=== Begin Enclosure ===

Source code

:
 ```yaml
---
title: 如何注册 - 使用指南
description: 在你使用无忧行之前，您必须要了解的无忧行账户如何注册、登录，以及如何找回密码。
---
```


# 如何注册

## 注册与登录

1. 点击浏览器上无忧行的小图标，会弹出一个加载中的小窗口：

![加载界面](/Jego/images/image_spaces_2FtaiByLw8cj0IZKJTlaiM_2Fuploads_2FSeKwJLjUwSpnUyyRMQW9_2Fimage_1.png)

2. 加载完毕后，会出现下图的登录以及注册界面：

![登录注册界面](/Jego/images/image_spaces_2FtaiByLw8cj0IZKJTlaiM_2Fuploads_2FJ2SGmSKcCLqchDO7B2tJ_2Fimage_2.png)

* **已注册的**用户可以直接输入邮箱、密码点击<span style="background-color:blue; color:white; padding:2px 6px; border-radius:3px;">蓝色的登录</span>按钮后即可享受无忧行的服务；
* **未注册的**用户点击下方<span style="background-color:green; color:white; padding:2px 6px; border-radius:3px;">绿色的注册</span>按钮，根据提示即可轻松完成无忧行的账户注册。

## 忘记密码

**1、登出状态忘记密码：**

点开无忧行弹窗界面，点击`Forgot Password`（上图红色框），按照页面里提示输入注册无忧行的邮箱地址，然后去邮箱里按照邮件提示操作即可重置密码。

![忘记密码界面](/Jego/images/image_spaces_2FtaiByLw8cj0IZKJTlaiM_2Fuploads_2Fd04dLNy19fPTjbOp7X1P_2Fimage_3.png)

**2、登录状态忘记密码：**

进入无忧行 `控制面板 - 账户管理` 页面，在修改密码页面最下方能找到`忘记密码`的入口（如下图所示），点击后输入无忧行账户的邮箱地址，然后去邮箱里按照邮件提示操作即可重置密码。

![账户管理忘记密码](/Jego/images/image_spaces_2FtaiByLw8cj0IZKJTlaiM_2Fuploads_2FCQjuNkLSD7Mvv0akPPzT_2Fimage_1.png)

=== End Enclosure ===

__What to produce__
The entries above should be copied out exactly, with none left out.

__Expected answer__
Source code

:
 ```yaml
---
title: 如何注册 - 使用指南
description: 在你使用无忧行之前，您必须要了解的无忧行账户如何注册、登录，以及如何找回密码。
---
```


# 如何注册

## 注册与登录

1. 点击浏览器上无忧行的小图标，会弹出一个加载中的小窗口：

![加载界面](/Jego/images/image_spaces_2FtaiByLw8cj0IZKJTlaiM_2Fuploads_2FSeKwJLjUwSpnUyyRMQW9_2Fimage_1.png)

2. 加载完毕后，会出现下图的登录以及注册界面：

![登录注册界面](/Jego/images/image_spaces_2FtaiByLw8cj0IZKJTlaiM_2Fuploads_2FJ2SGmSKcCLqchDO7B2tJ_2Fimage_2.png)

* **已注册的**用户可以直接输入邮箱、密码点击<span style="background-color:blue; color:white; padding:2px 6px; border-radius:3px;">蓝色的登录</span>按钮后即可享受无忧行的服务；
* **未注册的**用户点击下方<span style="background-color:green; color:white; padding:2px 6px; border-radius:3px;">绿色的注册</span>按钮，根据提示即可轻松完成无忧行的账户注册。

## 忘记密码

**1、登出状态忘记密码：**

点开无忧行弹窗界面，点击`Forgot Password`（上图红色框），按照页面里提示输入注册无忧行的邮箱地址，然后去邮箱里按照邮件提示操作即可重置密码。

![忘记密码界面](/Jego/images/image_spaces_2FtaiByLw8cj0IZKJTlaiM_2Fuploads_2Fd04dLNy19fPTjbOp7X1P_2Fimage_3.png)

**2、登录状态忘记密码：**

进入无忧行 `控制面板 - 账户管理` 页面，在修改密码页面最下方能找到`忘记密码`的入口（如下图所示），点击后输入无忧行账户的邮箱地址，然后去邮箱里按照邮件提示操作即可重置密码。

![账户管理忘记密码](/Jego/images/image_spaces_2FtaiByLw8cj0IZKJTlaiM_2Fuploads_2FCQjuNkLSD7Mvv0akPPzT_2Fimage_1.png)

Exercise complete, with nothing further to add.